For Shopify-scale stores, marketplaces, and custom commerce stacks, the value is not just batch generation. It is the ability to keep the same garment-led controls, model consistency, provenance behavior, pricing logic, and rights posture across manual and automated production. With a signed audit trail per image, teams also gain clearer downstream handling. The practical move is to define a house style in the interface, then operationalize it through the API as assortment volume grows.

How do teams scale from one browser shoot to thousands of SKUs without quality drift?

Scale works when the creative system stays stable.
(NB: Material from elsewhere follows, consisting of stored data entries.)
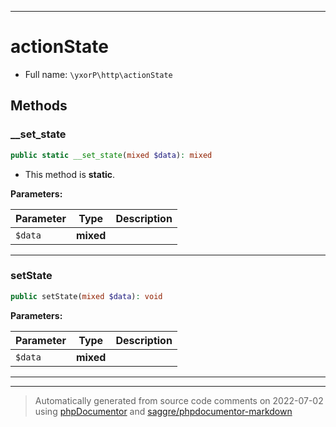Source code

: ***

# actionState





* Full name: `\yxorP\http\actionState`




## Methods


### __set_state



```php
public static __set_state(mixed $data): mixed
```



* This method is **static**.




**Parameters:**

| Parameter | Type | Description |
|-----------|------|-------------|
| `$data` | **mixed** |  |




***

### setState



```php
public setState(mixed $data): void
```








**Parameters:**

| Parameter | Type | Description |
|-----------|------|-------------|
| `$data` | **mixed** |  |




***

***
> Automatically generated from source code comments on 2022-07-02 using [phpDocumentor](http://www.phpdoc.org/) and [saggre/phpdocumentor-markdown](https://github.com/Saggre/phpDocumentor-markdown)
In RAWSHOT, the same engine, model library, controls, pricing logic, and output standards apply whether a designer is directing one look in the browser or an operations team is processing a large assortment through the API. That removes the usual split where a small-team tool handles experimentation but a separate enterprise workflow handles volume with different constraints and different quality expectations.

The key discipline is to standardize the reusable parts first: saved models, framing rules, lighting setup, aspect ratios, style presets, and product-focus logic. Once those decisions are set, teams can extend them across the catalog without introducing the face drift, garment mutation, or rights ambiguity that often appear in generic workflows. The result is a publishing system that serves both creative review and nightly production, which is exactly what fashion teams need when one shoot turns into ten thousand images.